その内容は「窓開けのみによる換気でも、標準的な通勤型車両が時速約70キロで、窓を10センチ程度開けて走行した場合、車内の空気は5~6分程度で入れ替わる」「窓開けに加えて、車内の空調装置を併用した場合や、駅でのドア解放により、換気がさらに促進される」としており、鉄道各社は通勤型車両での窓開けを行っている。

 今後「列車の加減速を考慮した換気効果の評価(7月)」、「新幹線・特急車両における換気装置による換気効果の評価(9月)」と、より効果的な換気方法について、研究が進められる予定だ。

 このほか、車両の消毒については、ほぼ全社がプレスリリースで明記しており、車両基地に戻ったタイミングで、不特定多数の乗客が触れる座席やつり革、手すりなどにアルコール、エタノール薬剤、次亜塩素酸ナトリウム溶液などによる消毒が行われている。

■電車の中の2メートルの目安はどのくらい?

 なお、前述したように感染予防の観点からは、人と人とが2メートル程度離れることが望ましいとされている。実際に2メートルの距離を保つことは難しいかもしれないが、電車の中の2メートルの目安については下記の通り。
 
 通勤電車はほとんどの場合、車両の内幅が2.5~2.7メートル程度である。
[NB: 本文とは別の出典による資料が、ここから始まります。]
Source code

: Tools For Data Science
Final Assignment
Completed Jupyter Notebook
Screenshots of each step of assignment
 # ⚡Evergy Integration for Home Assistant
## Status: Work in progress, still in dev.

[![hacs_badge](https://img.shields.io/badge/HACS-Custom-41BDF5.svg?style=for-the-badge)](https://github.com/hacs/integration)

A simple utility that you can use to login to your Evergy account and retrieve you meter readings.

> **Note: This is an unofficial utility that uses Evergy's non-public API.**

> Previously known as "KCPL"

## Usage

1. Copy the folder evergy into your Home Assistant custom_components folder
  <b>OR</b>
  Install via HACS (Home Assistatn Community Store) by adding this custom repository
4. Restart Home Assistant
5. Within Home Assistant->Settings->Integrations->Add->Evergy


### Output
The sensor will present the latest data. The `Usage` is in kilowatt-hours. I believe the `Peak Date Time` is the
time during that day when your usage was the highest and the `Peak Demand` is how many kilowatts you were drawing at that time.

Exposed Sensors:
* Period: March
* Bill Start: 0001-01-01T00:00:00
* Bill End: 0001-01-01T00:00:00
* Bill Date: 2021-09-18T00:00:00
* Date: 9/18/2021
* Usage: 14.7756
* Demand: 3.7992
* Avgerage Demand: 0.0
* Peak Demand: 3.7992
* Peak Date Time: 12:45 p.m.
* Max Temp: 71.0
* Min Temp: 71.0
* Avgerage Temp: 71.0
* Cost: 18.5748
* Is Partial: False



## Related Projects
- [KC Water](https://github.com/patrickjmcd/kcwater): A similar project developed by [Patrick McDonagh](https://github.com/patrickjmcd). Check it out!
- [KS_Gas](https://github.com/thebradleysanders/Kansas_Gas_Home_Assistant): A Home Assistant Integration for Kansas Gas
つまり、マスクをしていない人を見かけたら、車両の横幅一杯くらいは離れたほうがいいということだ。
 
 ロングシートに座っている場合はどうだろうか。対面に見えるロングシートまでは、前述した通り2.5~2.7メートル程度離れているので、ある程度は離れたことにはなる。

 なお、京都工芸繊維大学の山川准教授による、感染リスク防止シミュレーションによれば、座っている乗客が咳をした場合、飛沫はその人のひざ辺りに堕ちるので、感染リスクは比較的低いという。ドア付近に感染者が立っている場合は、飛沫が天井と乗客の間にある気流に乗って広がりやすくなるため、感染リスクは座っている場合の3倍近いという。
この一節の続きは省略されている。